Information supplied below:
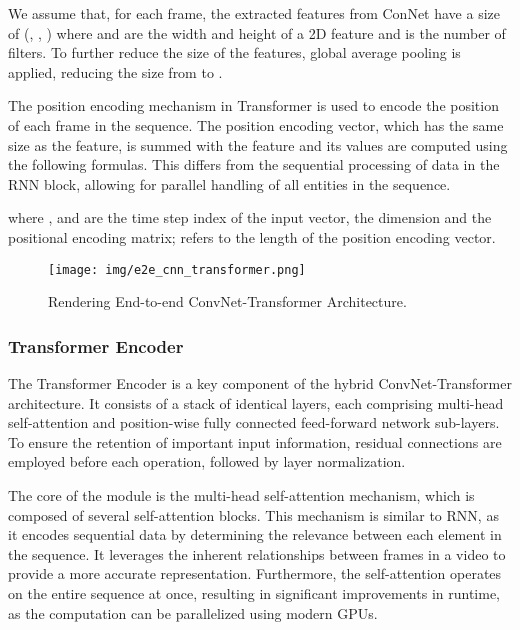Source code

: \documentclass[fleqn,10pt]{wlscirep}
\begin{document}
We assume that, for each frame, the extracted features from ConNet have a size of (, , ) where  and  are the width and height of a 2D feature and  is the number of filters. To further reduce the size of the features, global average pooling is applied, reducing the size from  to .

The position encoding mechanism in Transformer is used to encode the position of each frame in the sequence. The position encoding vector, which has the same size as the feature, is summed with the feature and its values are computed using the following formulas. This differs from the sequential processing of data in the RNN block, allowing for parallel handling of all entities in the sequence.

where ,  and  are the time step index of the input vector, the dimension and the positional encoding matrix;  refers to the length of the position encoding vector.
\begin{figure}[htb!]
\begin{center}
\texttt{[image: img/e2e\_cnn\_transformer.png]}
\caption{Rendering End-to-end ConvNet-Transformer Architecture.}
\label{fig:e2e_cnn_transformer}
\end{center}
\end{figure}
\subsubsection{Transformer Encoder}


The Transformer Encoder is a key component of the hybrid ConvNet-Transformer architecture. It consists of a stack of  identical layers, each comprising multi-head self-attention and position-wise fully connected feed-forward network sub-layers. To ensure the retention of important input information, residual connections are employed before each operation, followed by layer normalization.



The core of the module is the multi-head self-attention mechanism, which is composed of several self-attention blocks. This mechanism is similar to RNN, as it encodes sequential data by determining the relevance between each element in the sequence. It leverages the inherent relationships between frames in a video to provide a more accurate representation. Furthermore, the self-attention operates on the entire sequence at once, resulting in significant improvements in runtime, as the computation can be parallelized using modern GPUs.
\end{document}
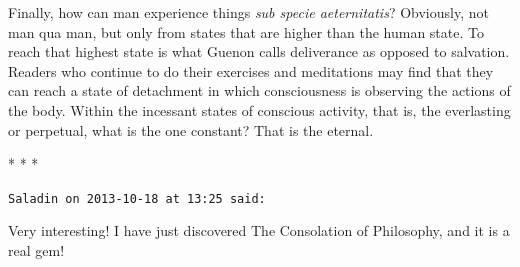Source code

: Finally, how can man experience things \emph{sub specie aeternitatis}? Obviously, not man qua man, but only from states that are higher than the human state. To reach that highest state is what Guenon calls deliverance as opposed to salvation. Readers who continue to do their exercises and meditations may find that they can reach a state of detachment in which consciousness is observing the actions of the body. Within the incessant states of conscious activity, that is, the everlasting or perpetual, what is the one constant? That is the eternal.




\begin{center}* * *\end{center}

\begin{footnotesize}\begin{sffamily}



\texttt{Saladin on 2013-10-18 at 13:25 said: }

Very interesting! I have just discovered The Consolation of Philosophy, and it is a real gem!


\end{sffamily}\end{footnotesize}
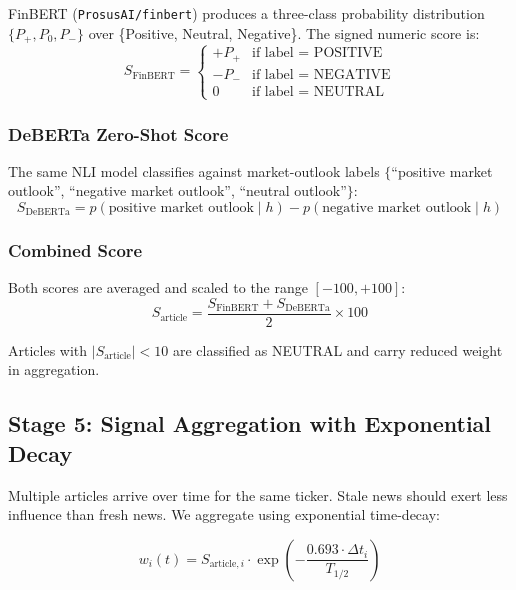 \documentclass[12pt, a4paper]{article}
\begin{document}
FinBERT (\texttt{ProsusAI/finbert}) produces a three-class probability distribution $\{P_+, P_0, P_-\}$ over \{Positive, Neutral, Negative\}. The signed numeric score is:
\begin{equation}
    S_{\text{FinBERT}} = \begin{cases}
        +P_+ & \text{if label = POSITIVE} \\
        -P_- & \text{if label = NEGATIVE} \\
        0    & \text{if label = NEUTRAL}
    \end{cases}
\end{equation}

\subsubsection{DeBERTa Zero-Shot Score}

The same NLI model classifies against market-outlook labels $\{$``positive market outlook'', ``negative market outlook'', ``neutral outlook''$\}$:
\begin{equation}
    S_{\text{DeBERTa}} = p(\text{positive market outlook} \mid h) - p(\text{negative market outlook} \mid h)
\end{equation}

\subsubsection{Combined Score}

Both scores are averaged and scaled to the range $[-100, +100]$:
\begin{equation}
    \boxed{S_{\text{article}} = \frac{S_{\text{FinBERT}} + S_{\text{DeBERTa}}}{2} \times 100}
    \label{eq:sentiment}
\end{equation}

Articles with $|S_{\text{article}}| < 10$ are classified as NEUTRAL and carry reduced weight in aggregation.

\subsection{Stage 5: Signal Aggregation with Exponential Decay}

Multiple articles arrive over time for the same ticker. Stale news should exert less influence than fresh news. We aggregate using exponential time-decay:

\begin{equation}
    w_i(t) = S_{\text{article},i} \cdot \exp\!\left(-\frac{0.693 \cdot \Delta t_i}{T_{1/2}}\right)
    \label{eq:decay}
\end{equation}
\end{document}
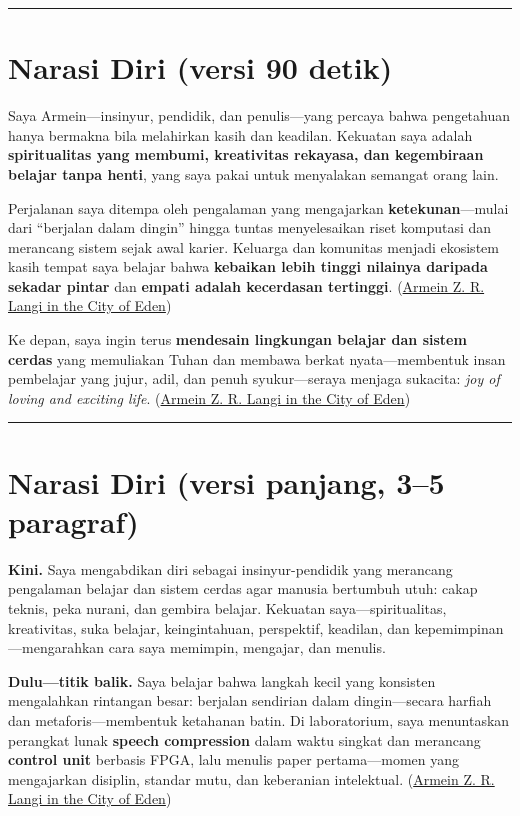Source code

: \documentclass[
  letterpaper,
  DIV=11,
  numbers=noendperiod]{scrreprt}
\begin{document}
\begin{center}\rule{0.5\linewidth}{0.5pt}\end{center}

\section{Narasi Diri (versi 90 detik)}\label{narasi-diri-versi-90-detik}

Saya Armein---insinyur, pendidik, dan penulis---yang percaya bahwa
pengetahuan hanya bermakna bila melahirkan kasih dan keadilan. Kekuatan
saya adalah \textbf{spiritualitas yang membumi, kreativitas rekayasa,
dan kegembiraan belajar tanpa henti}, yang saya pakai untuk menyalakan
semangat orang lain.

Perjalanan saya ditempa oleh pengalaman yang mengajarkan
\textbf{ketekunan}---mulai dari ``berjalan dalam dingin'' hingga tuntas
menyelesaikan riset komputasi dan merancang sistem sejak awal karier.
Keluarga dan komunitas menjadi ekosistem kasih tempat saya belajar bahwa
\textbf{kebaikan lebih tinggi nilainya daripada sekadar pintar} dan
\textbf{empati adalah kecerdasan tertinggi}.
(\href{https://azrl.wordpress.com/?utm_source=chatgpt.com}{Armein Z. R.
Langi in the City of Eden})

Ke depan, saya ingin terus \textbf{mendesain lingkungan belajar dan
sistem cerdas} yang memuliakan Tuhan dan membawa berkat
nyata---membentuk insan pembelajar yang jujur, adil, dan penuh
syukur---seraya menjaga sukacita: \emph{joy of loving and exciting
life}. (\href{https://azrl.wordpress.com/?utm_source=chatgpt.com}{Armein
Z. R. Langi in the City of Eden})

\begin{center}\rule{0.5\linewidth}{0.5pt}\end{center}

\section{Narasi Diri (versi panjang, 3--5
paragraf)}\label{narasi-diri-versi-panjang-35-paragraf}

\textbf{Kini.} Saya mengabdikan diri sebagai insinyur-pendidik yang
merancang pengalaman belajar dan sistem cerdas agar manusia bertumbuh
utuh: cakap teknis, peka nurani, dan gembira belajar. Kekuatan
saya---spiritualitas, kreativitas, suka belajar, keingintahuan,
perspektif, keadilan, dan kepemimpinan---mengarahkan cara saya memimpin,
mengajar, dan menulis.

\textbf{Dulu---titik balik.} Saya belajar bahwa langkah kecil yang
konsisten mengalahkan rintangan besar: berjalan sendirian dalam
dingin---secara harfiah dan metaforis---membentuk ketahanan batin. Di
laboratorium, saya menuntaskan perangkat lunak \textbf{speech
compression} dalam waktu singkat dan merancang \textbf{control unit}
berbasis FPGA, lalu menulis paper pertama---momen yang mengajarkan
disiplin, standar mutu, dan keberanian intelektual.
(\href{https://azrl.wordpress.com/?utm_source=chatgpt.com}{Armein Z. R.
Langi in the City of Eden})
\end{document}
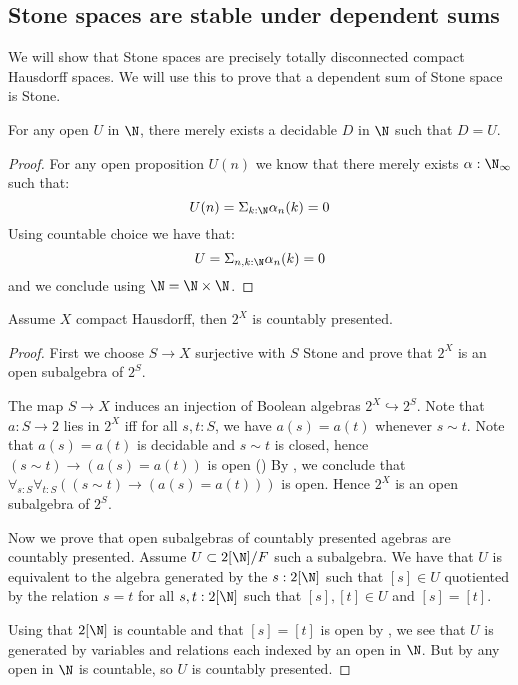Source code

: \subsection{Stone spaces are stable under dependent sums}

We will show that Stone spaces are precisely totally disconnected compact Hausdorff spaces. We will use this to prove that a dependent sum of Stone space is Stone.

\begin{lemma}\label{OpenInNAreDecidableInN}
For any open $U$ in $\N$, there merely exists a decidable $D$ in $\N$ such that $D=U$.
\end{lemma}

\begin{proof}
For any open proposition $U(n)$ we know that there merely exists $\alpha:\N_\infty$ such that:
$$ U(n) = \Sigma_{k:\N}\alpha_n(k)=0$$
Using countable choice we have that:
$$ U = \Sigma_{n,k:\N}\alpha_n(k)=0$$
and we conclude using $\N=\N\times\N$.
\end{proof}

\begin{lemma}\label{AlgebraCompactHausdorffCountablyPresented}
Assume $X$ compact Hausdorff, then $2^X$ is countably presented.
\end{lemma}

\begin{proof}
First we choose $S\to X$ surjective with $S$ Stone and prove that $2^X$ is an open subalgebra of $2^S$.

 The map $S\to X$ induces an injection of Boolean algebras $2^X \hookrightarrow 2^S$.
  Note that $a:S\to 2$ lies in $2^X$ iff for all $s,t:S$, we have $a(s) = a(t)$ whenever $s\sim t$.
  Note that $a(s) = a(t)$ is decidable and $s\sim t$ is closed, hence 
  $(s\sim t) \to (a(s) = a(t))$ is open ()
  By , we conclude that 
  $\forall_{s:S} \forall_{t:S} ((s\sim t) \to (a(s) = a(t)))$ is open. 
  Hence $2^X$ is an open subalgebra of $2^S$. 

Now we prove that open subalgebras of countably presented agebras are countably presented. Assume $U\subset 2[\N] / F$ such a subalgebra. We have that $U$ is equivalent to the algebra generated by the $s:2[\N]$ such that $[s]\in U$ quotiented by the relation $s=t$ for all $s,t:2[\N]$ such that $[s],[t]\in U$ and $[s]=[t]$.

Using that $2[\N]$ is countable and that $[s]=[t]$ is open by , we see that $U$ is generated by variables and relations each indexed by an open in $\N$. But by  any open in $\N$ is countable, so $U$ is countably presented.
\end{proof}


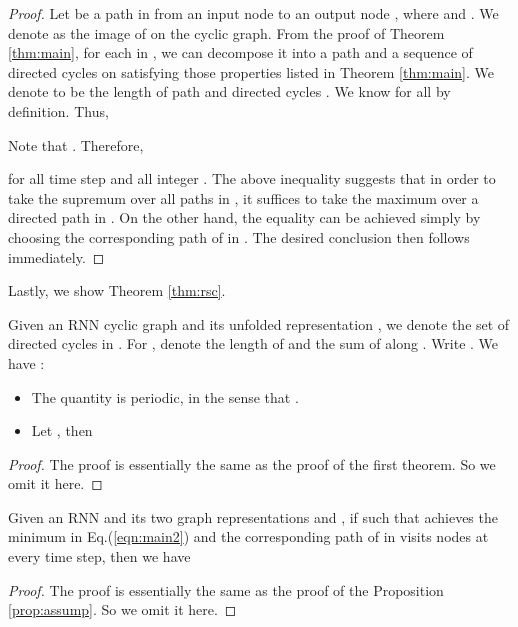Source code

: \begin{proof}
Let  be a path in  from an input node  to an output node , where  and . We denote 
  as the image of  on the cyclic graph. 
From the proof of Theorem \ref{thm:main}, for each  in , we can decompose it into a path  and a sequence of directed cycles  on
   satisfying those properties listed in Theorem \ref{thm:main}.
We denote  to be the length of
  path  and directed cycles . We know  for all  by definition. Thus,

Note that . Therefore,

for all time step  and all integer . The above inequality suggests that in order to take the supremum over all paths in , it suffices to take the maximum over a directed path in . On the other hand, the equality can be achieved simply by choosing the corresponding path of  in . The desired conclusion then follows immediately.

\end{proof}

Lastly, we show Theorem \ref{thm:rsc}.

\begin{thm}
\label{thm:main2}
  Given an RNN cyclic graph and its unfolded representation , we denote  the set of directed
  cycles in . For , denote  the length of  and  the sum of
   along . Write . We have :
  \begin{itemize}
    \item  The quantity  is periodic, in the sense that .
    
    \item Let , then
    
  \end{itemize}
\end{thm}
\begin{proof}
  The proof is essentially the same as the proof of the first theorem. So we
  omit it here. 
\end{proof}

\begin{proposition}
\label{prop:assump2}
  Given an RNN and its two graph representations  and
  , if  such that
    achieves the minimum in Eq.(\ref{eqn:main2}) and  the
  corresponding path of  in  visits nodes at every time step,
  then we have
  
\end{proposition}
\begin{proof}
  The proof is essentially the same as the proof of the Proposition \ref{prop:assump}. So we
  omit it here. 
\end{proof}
End of Information supplied.
— What you will do —
Reproduce the data above word for word from its first line through the line that holds "position encoding vector.", both ends included; skip pictures.

— Problem solution —
Source code

: \documentclass[fleqn,10pt]{wlscirep}
\begin{document}
We assume that, for each frame, the extracted features from ConNet have a size of (, , ) where  and  are the width and height of a 2D feature and  is the number of filters. To further reduce the size of the features, global average pooling is applied, reducing the size from  to .

The position encoding mechanism in Transformer is used to encode the position of each frame in the sequence. The position encoding vector, which has the same size as the feature, is summed with the feature and its values are computed using the following formulas. This differs from the sequential processing of data in the RNN block, allowing for parallel handling of all entities in the sequence.

where ,  and  are the time step index of the input vector, the dimension and the positional encoding matrix;  refers to the length of the position encoding vector.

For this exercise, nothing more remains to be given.